Rabu, 03 Juni 2015

Mannequin Glutamat


Seperti biasanya, aku menghabiskan malam dengan duduk di bangku tua melihat jejak yang riuh menapak bahagia. Berlalu-lalang melewatiku dan bermuara pada setiap pertemuan penuh haru. Diawali dengan teriakan dan sedikit loncatan kegirangan, mereka saling bersua. Tanpa ragu pelukan pun terlepas diikuti debat kecil mengenai tempat terbaik untuk bersaksi, menjadi persinggahan terhebat untuk mengisi perut dan menumpahkan cinta dari hati.
"Mirroring Suffering" | Drawing Pen dan Pensil Warna di Atas Kertas
Pergi, membuat jalanan kembali sepi..

Aku hanya tertegun memandang kisah mereka yang tak pernah bisa aku miliki. Dari celah gorden toko aku mengintip, mengagumi cinta yang hilir mudik. Jangankan bergerak, udara pun tiada guna berdekatan denganku. Poseku masih sama, angkuh menantang dengan tangan kanan menjuntai dan tangan kiriku menyentuh pinggang. Bergaya di balik kaca, kesedihan yang tertutup sempurna.

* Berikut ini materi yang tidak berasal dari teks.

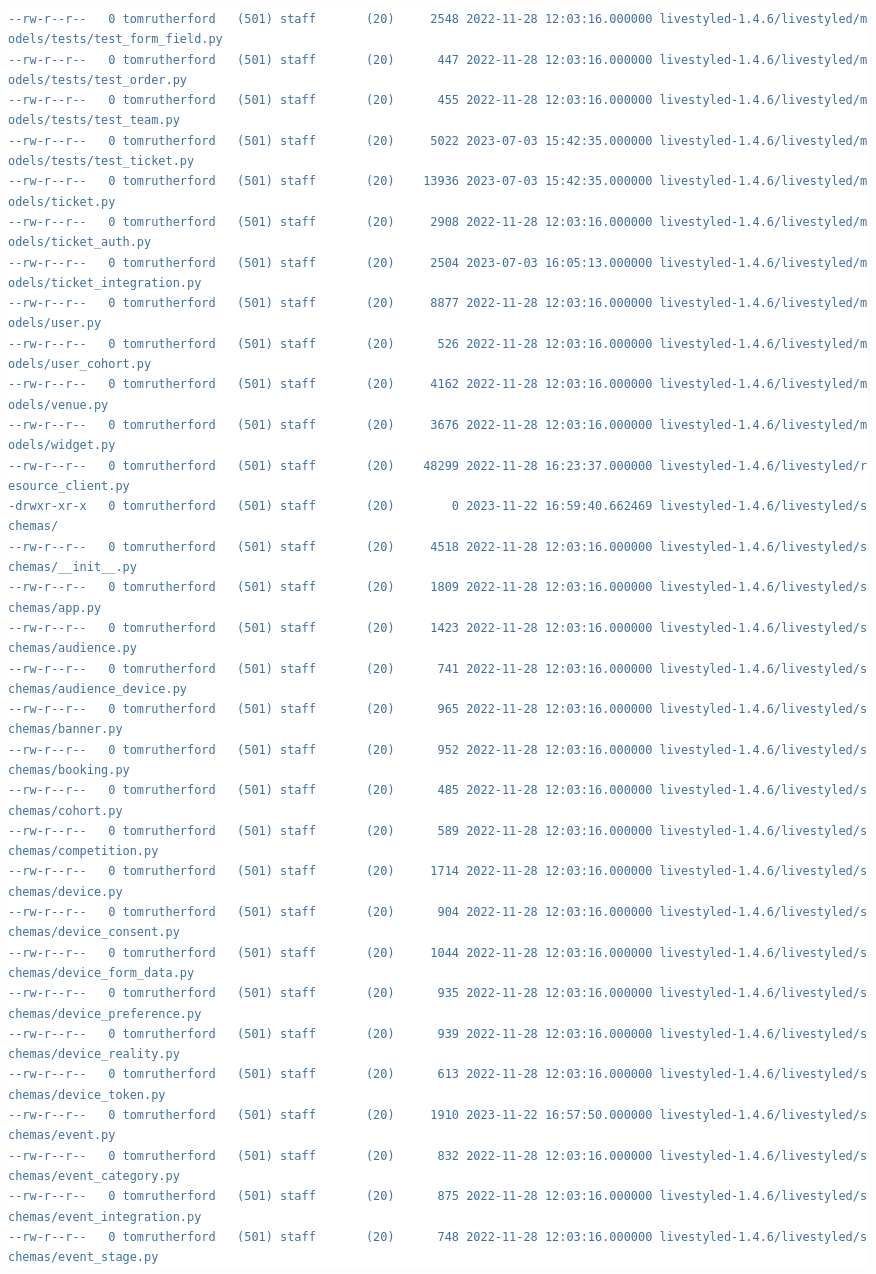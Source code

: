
 ```diff
--rw-r--r--   0 tomrutherford   (501) staff       (20)     2548 2022-11-28 12:03:16.000000 livestyled-1.4.6/livestyled/models/tests/test_form_field.py
--rw-r--r--   0 tomrutherford   (501) staff       (20)      447 2022-11-28 12:03:16.000000 livestyled-1.4.6/livestyled/models/tests/test_order.py
--rw-r--r--   0 tomrutherford   (501) staff       (20)      455 2022-11-28 12:03:16.000000 livestyled-1.4.6/livestyled/models/tests/test_team.py
--rw-r--r--   0 tomrutherford   (501) staff       (20)     5022 2023-07-03 15:42:35.000000 livestyled-1.4.6/livestyled/models/tests/test_ticket.py
--rw-r--r--   0 tomrutherford   (501) staff       (20)    13936 2023-07-03 15:42:35.000000 livestyled-1.4.6/livestyled/models/ticket.py
--rw-r--r--   0 tomrutherford   (501) staff       (20)     2908 2022-11-28 12:03:16.000000 livestyled-1.4.6/livestyled/models/ticket_auth.py
--rw-r--r--   0 tomrutherford   (501) staff       (20)     2504 2023-07-03 16:05:13.000000 livestyled-1.4.6/livestyled/models/ticket_integration.py
--rw-r--r--   0 tomrutherford   (501) staff       (20)     8877 2022-11-28 12:03:16.000000 livestyled-1.4.6/livestyled/models/user.py
--rw-r--r--   0 tomrutherford   (501) staff       (20)      526 2022-11-28 12:03:16.000000 livestyled-1.4.6/livestyled/models/user_cohort.py
--rw-r--r--   0 tomrutherford   (501) staff       (20)     4162 2022-11-28 12:03:16.000000 livestyled-1.4.6/livestyled/models/venue.py
--rw-r--r--   0 tomrutherford   (501) staff       (20)     3676 2022-11-28 12:03:16.000000 livestyled-1.4.6/livestyled/models/widget.py
--rw-r--r--   0 tomrutherford   (501) staff       (20)    48299 2022-11-28 16:23:37.000000 livestyled-1.4.6/livestyled/resource_client.py
-drwxr-xr-x   0 tomrutherford   (501) staff       (20)        0 2023-11-22 16:59:40.662469 livestyled-1.4.6/livestyled/schemas/
--rw-r--r--   0 tomrutherford   (501) staff       (20)     4518 2022-11-28 12:03:16.000000 livestyled-1.4.6/livestyled/schemas/__init__.py
--rw-r--r--   0 tomrutherford   (501) staff       (20)     1809 2022-11-28 12:03:16.000000 livestyled-1.4.6/livestyled/schemas/app.py
--rw-r--r--   0 tomrutherford   (501) staff       (20)     1423 2022-11-28 12:03:16.000000 livestyled-1.4.6/livestyled/schemas/audience.py
--rw-r--r--   0 tomrutherford   (501) staff       (20)      741 2022-11-28 12:03:16.000000 livestyled-1.4.6/livestyled/schemas/audience_device.py
--rw-r--r--   0 tomrutherford   (501) staff       (20)      965 2022-11-28 12:03:16.000000 livestyled-1.4.6/livestyled/schemas/banner.py
--rw-r--r--   0 tomrutherford   (501) staff       (20)      952 2022-11-28 12:03:16.000000 livestyled-1.4.6/livestyled/schemas/booking.py
--rw-r--r--   0 tomrutherford   (501) staff       (20)      485 2022-11-28 12:03:16.000000 livestyled-1.4.6/livestyled/schemas/cohort.py
--rw-r--r--   0 tomrutherford   (501) staff       (20)      589 2022-11-28 12:03:16.000000 livestyled-1.4.6/livestyled/schemas/competition.py
--rw-r--r--   0 tomrutherford   (501) staff       (20)     1714 2022-11-28 12:03:16.000000 livestyled-1.4.6/livestyled/schemas/device.py
--rw-r--r--   0 tomrutherford   (501) staff       (20)      904 2022-11-28 12:03:16.000000 livestyled-1.4.6/livestyled/schemas/device_consent.py
--rw-r--r--   0 tomrutherford   (501) staff       (20)     1044 2022-11-28 12:03:16.000000 livestyled-1.4.6/livestyled/schemas/device_form_data.py
--rw-r--r--   0 tomrutherford   (501) staff       (20)      935 2022-11-28 12:03:16.000000 livestyled-1.4.6/livestyled/schemas/device_preference.py
--rw-r--r--   0 tomrutherford   (501) staff       (20)      939 2022-11-28 12:03:16.000000 livestyled-1.4.6/livestyled/schemas/device_reality.py
--rw-r--r--   0 tomrutherford   (501) staff       (20)      613 2022-11-28 12:03:16.000000 livestyled-1.4.6/livestyled/schemas/device_token.py
--rw-r--r--   0 tomrutherford   (501) staff       (20)     1910 2023-11-22 16:57:50.000000 livestyled-1.4.6/livestyled/schemas/event.py
--rw-r--r--   0 tomrutherford   (501) staff       (20)      832 2022-11-28 12:03:16.000000 livestyled-1.4.6/livestyled/schemas/event_category.py
--rw-r--r--   0 tomrutherford   (501) staff       (20)      875 2022-11-28 12:03:16.000000 livestyled-1.4.6/livestyled/schemas/event_integration.py
--rw-r--r--   0 tomrutherford   (501) staff       (20)      748 2022-11-28 12:03:16.000000 livestyled-1.4.6/livestyled/schemas/event_stage.py
```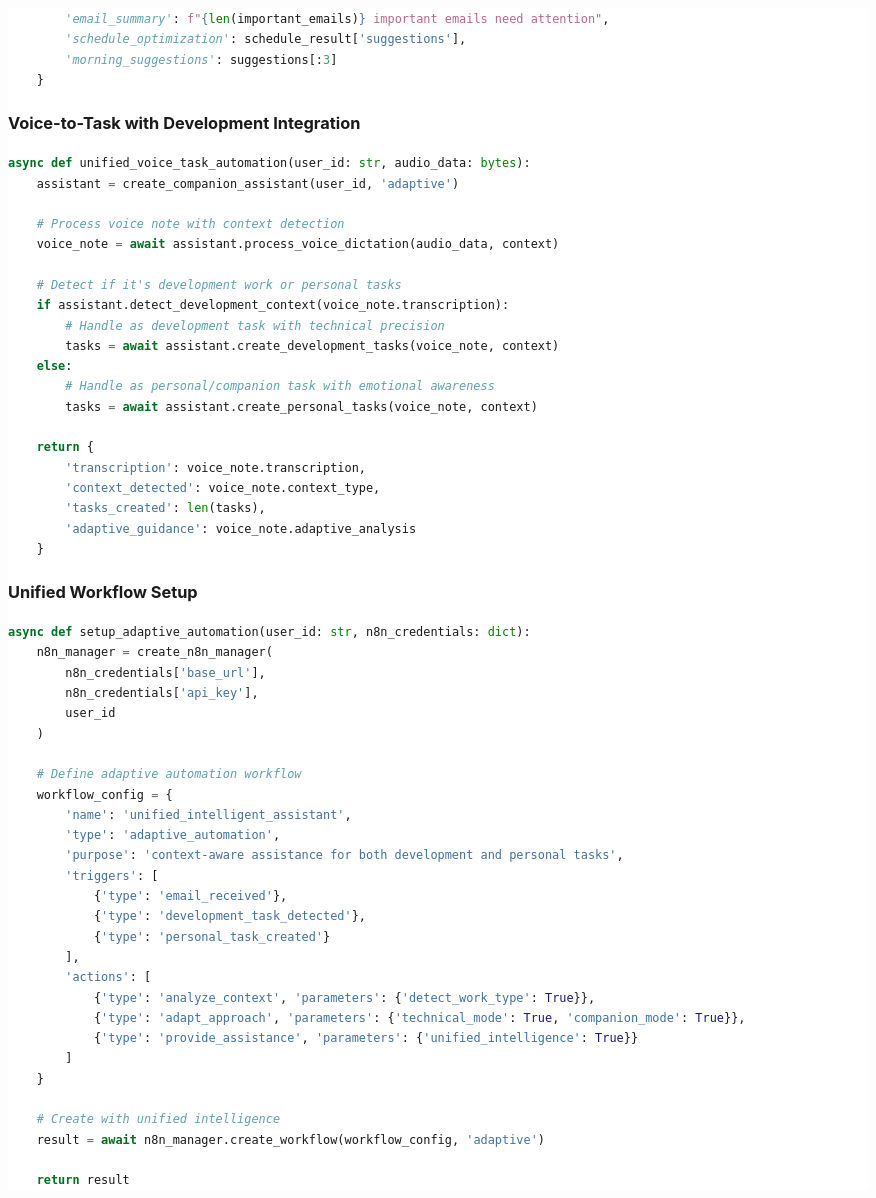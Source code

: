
 ```python
        'email_summary': f"{len(important_emails)} important emails need attention",
        'schedule_optimization': schedule_result['suggestions'],
        'morning_suggestions': suggestions[:3]
    }
```

### Voice-to-Task with Development Integration

```python
async def unified_voice_task_automation(user_id: str, audio_data: bytes):
    assistant = create_companion_assistant(user_id, 'adaptive')

    # Process voice note with context detection
    voice_note = await assistant.process_voice_dictation(audio_data, context)

    # Detect if it's development work or personal tasks
    if assistant.detect_development_context(voice_note.transcription):
        # Handle as development task with technical precision
        tasks = await assistant.create_development_tasks(voice_note, context)
    else:
        # Handle as personal/companion task with emotional awareness
        tasks = await assistant.create_personal_tasks(voice_note, context)

    return {
        'transcription': voice_note.transcription,
        'context_detected': voice_note.context_type,
        'tasks_created': len(tasks),
        'adaptive_guidance': voice_note.adaptive_analysis
    }
```

### Unified Workflow Setup

```python
async def setup_adaptive_automation(user_id: str, n8n_credentials: dict):
    n8n_manager = create_n8n_manager(
        n8n_credentials['base_url'],
        n8n_credentials['api_key'],
        user_id
    )

    # Define adaptive automation workflow
    workflow_config = {
        'name': 'unified_intelligent_assistant',
        'type': 'adaptive_automation',
        'purpose': 'context-aware assistance for both development and personal tasks',
        'triggers': [
            {'type': 'email_received'},
            {'type': 'development_task_detected'},
            {'type': 'personal_task_created'}
        ],
        'actions': [
            {'type': 'analyze_context', 'parameters': {'detect_work_type': True}},
            {'type': 'adapt_approach', 'parameters': {'technical_mode': True, 'companion_mode': True}},
            {'type': 'provide_assistance', 'parameters': {'unified_intelligence': True}}
        ]
    }

    # Create with unified intelligence
    result = await n8n_manager.create_workflow(workflow_config, 'adaptive')

    return result
```
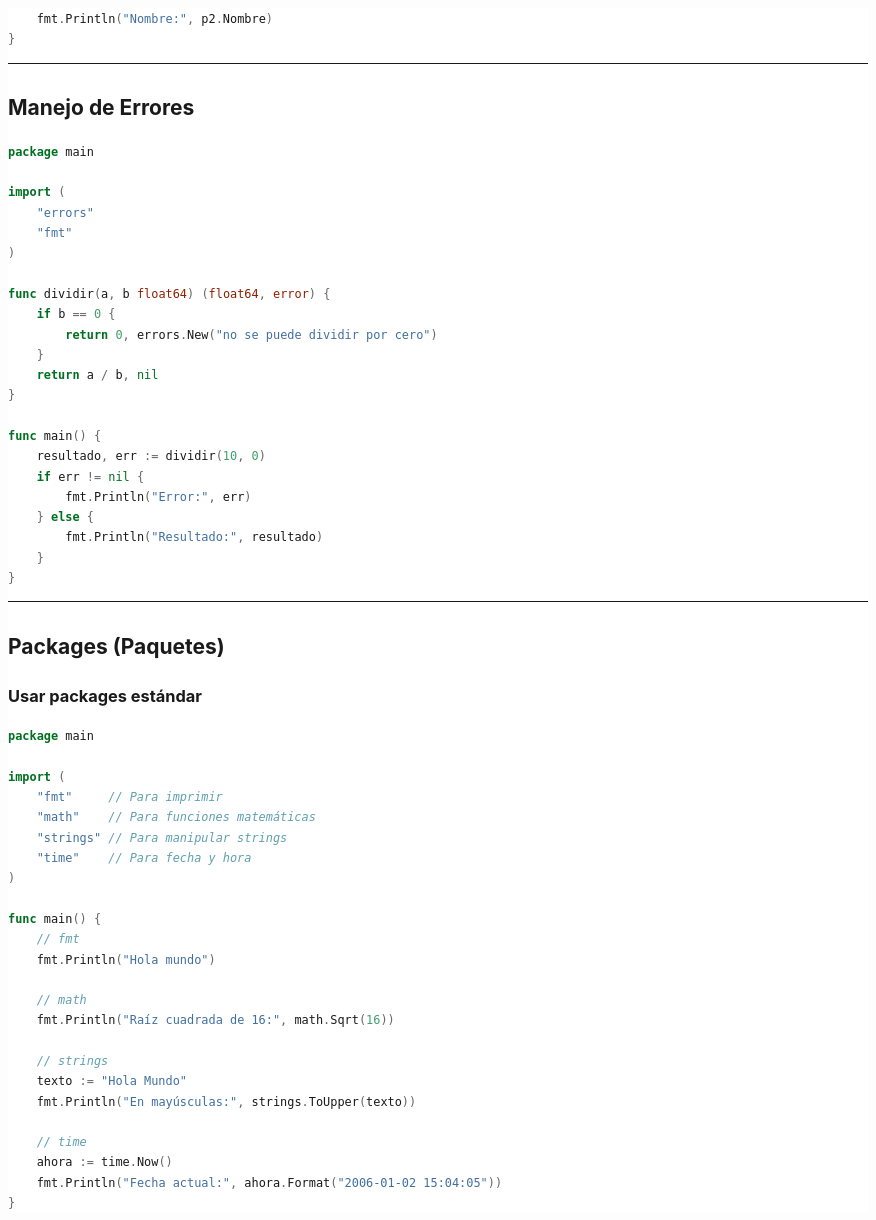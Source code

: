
 ```go
    fmt.Println("Nombre:", p2.Nombre)
}
```

---

## Manejo de Errores

```go
package main

import (
    "errors"
    "fmt"
)

func dividir(a, b float64) (float64, error) {
    if b == 0 {
        return 0, errors.New("no se puede dividir por cero")
    }
    return a / b, nil
}

func main() {
    resultado, err := dividir(10, 0)
    if err != nil {
        fmt.Println("Error:", err)
    } else {
        fmt.Println("Resultado:", resultado)
    }
}
```

---

## Packages (Paquetes)

### Usar packages estándar
```go
package main

import (
    "fmt"     // Para imprimir
    "math"    // Para funciones matemáticas
    "strings" // Para manipular strings
    "time"    // Para fecha y hora
)

func main() {
    // fmt
    fmt.Println("Hola mundo")
    
    // math
    fmt.Println("Raíz cuadrada de 16:", math.Sqrt(16))
    
    // strings
    texto := "Hola Mundo"
    fmt.Println("En mayúsculas:", strings.ToUpper(texto))
    
    // time
    ahora := time.Now()
    fmt.Println("Fecha actual:", ahora.Format("2006-01-02 15:04:05"))
}
```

Sederhana saja, aku ingin melihat dunia lebih luas. Bercerita tentang lelahnya seharian, menjamah cangkir dengan bibirku yang kelu menahan senyum palsu, atau menyentuh pipi yang selalu terlihat lembut saat mereka menanggapi manja pasangannya. Menghabiskan waktu di kedai-kedai rindu, hingga merasakan panik waktu begitu cepat padahal ungkapan rasa masih tersendat.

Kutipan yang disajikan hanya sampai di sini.